Most of the Keynote jazz sessions were effectively lost until 1986 when Nippon Phonogram/PolyGram issued a 21 LP set with 115 previously unissued takes. In 2013, there was a 11CD reissue of Keynote jazz recordings by the Spanish Fresh Sound label. Donald Clarke wrote of Lim's work at Keynote described him as knowing what he was doing and getting "good sound, with no gimmicks."

==Later years==
Lim kept active in the jazz scene. In 1948, he started a short lived label, HL, which produced only a few obscure albums. He worked at Sam Goody as a jazz buyer 1956–1973. In 1972, he formed the Famous Door label, recording top mainstream jazz artists, such as Bill Watrous, Zoot Sims, Scott Hamilton and Red Norvo. While running Famous Door, Lim wrote his own liner notes and had his family assist in filling and shipping the orders to distributors.

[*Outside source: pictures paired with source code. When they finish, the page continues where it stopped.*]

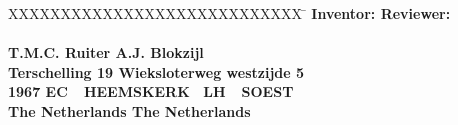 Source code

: \begin{tabbing}
XXXXXXXXXXXXXXXXXXXXXXXXXXXX \= \kill
\bfseries Inventor: \> \bfseries Reviewer: \\
\\
T.M.C. Ruiter \> A.J. Blokzijl\\
Terschelling 19 \> Wieksloterweg westzijde 5\\
1967 EC\ \ HEEMSKERK \ LH\ \ SOEST\\
The Netherlands \> The Netherlands\\
\end{tabbing}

He observed that to be successful as a "little guy" in the record business required guts and hanging in when things are rough. He worked only with artists with whom he had a warm rapport and admired, and he kept an eye open for new talent. Famous Door was active until Lim died in 1990 when it folded. The label was sold to jazz preservationist George H. Buck. Lim was "happily still living when all of the Keynote jazz sessions" were reissued in a 21LP box-set in 1986."